With no small task at hand -- and not much time -- a dozen or so educators, advocates and academics have begun gathering regularly in the administrative offices of North Brunswick schools to come up with a way to evaluate teachers and principals across the state.
The members of Gov. Chris Christie’s Educator Effectiveness Task Force, along with state department staff, met on Wednesday for more than five hours, beginning to draft a report to submit to Christie by March 1.
The members appointed by Christie in what was a controversial selection process in itself and have each signed confidentiality agreements.
But their chairman said yesterday that the group has already begin reviewing research and talking to experts, in and out of state. Some early attention has been paid to Delaware’s evaluation system, as approved for federal Race to the Top funding, another devised for Washington D.C. schools under former superintendent Michelle Rhee, as well as several New Jersey districts’ approaches, he said.

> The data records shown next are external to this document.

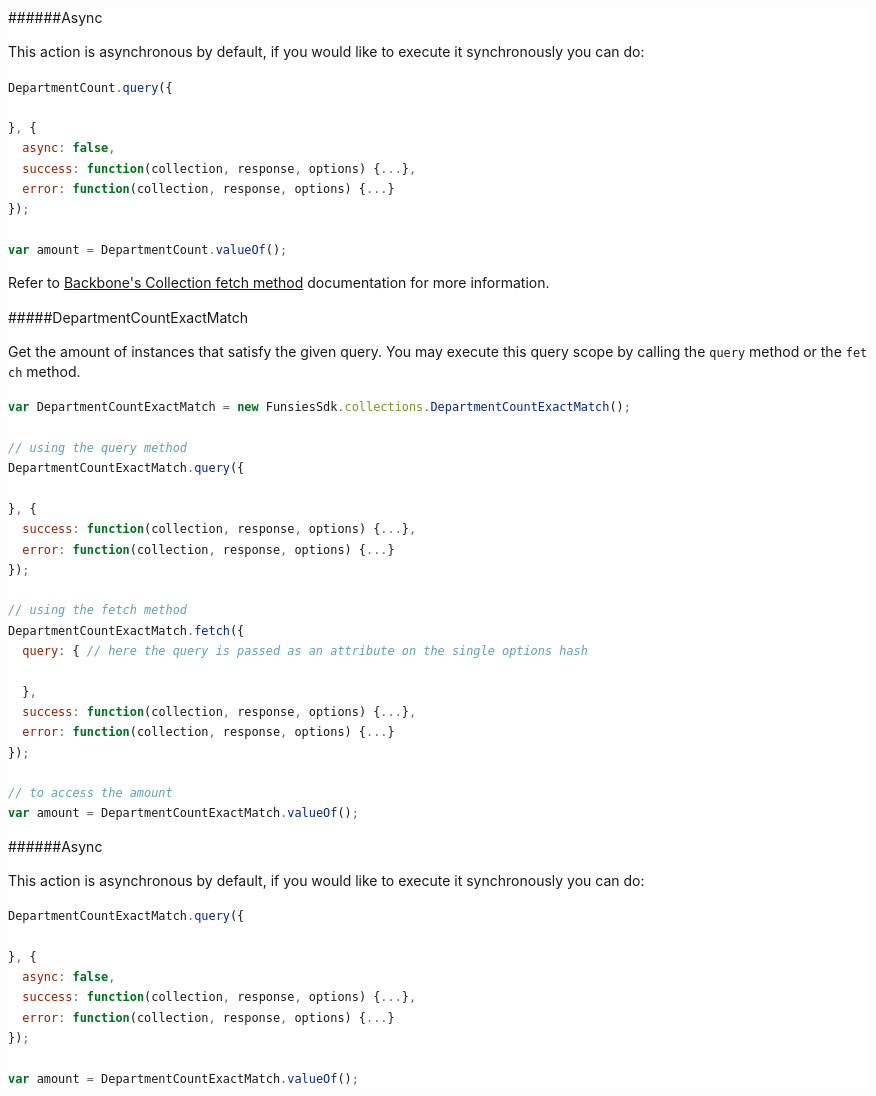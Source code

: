 ######Async

This action is asynchronous by default, if you would like to execute it synchronously you can do:

```javascript
DepartmentCount.query({
  
}, {
  async: false,
  success: function(collection, response, options) {...},
  error: function(collection, response, options) {...}
});

var amount = DepartmentCount.valueOf();
```

Refer to [Backbone's Collection fetch method](http://backbonejs.org/#Collection-fetch) documentation for more information.


#####DepartmentCountExactMatch

Get the amount of instances that satisfy the given query. You may execute this query scope by calling the `query` method or the `fetch` method.

```javascript
var DepartmentCountExactMatch = new FunsiesSdk.collections.DepartmentCountExactMatch();

// using the query method
DepartmentCountExactMatch.query({
  
}, {
  success: function(collection, response, options) {...},
  error: function(collection, response, options) {...}
});

// using the fetch method
DepartmentCountExactMatch.fetch({
  query: { // here the query is passed as an attribute on the single options hash
    
  },
  success: function(collection, response, options) {...},
  error: function(collection, response, options) {...}
});

// to access the amount
var amount = DepartmentCountExactMatch.valueOf();
```

######Async

This action is asynchronous by default, if you would like to execute it synchronously you can do:

```javascript
DepartmentCountExactMatch.query({
  
}, {
  async: false,
  success: function(collection, response, options) {...},
  error: function(collection, response, options) {...}
});

var amount = DepartmentCountExactMatch.valueOf();
```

“We’ll be meeting every 10 days, as much as possible,” said chairman Brian Zychowski, superintendent of North Brunswick schools. "We’re up against it in terms of time.
Zychowski yesterday said there is no predetermination for his group’s work, and that has been made clear in the early meetings.
"Our charge is not merit pay or changing tenure, but to come up a measure for effective teaching in the classroom," he said. "And there have been some effective practices out there in New Jersey, where districts are achieving and successful."
“We are working very hard to give this a fair and balanced discussion and not -- I know what everyone thinks -- make it political,” Zychowski said.
The committee was named by Christie last month as a first step in his efforts to devise a system that he said would remake how schools evaluate, promote and retain teachers and principals.
Teacher evaluation has become the latest hot topic in education reform, not just in New Jersey. Christie has insisted that educators be judged on the success of their students, as measured by standardized tests and other factors.
Out of the task force’s report could come changes in how, or if, the state grants tenure for teachers, Christie said, as well as the seeds for merit pay for teachers who excel and possible disciplinary steps for those who don’t.
The membership of the nine-member committee itself became the subject of intense dispute when the governor threw out an earlier plan for a vast and broad-based group of education stakeholders and instead chose a small group that included some prominent voices outside traditional public education, as well as inside.
In addition to Zychowski, the members include the leader of the state’s predominant school vouchers group, the headmaster of a Newark parochial school, and a principal of a Newark charter school. Also included are two teachers, a former Elizabeth school board president, a Lacey Township PTA president, and a Drew University associate dean.
The New Jersey Education Association (NJEA), the state’s dominant teachers union and frequent target of the governor, was among those groups excluded from the committee. Yesterday its spokesman continued to voice criticism of the task force’s work.
"The problem remains that this task force has been directed by the governor to create policy with no basis in reality," said Steve Wollmer, the NJEA’s communications director. "There is no research showing that basing teacher evaluations on student test scores is going to reward the best teachers."
Wollmer also added a slap at the confidentiality of the talks: “It's not surprising that they don't want anyone watching while they try to figure out how to sell such a bad idea."
The NJEA is expected to present its own proposed education reform package next week, including changes in once-sacred tenure laws.
Several of the other task force members reached over the past few days declined to discuss the work publicly and referred all questions to Zychowski.
The one member from teacher union leadership said she was pleased with the deliberations so far, and defended it being held behind closed doors.
“I have been in schools long enough and know in doing negotiations and serious talks how things can leak out before anything is decided,” said Donna Chiera, president of the Perth Amboy union and executive vice president of the state’s chapter of the American Federation of Teachers.
Chiera said she fully expected open discussion once the report comes out and the governor makes his proposals. "This is not a forever thing."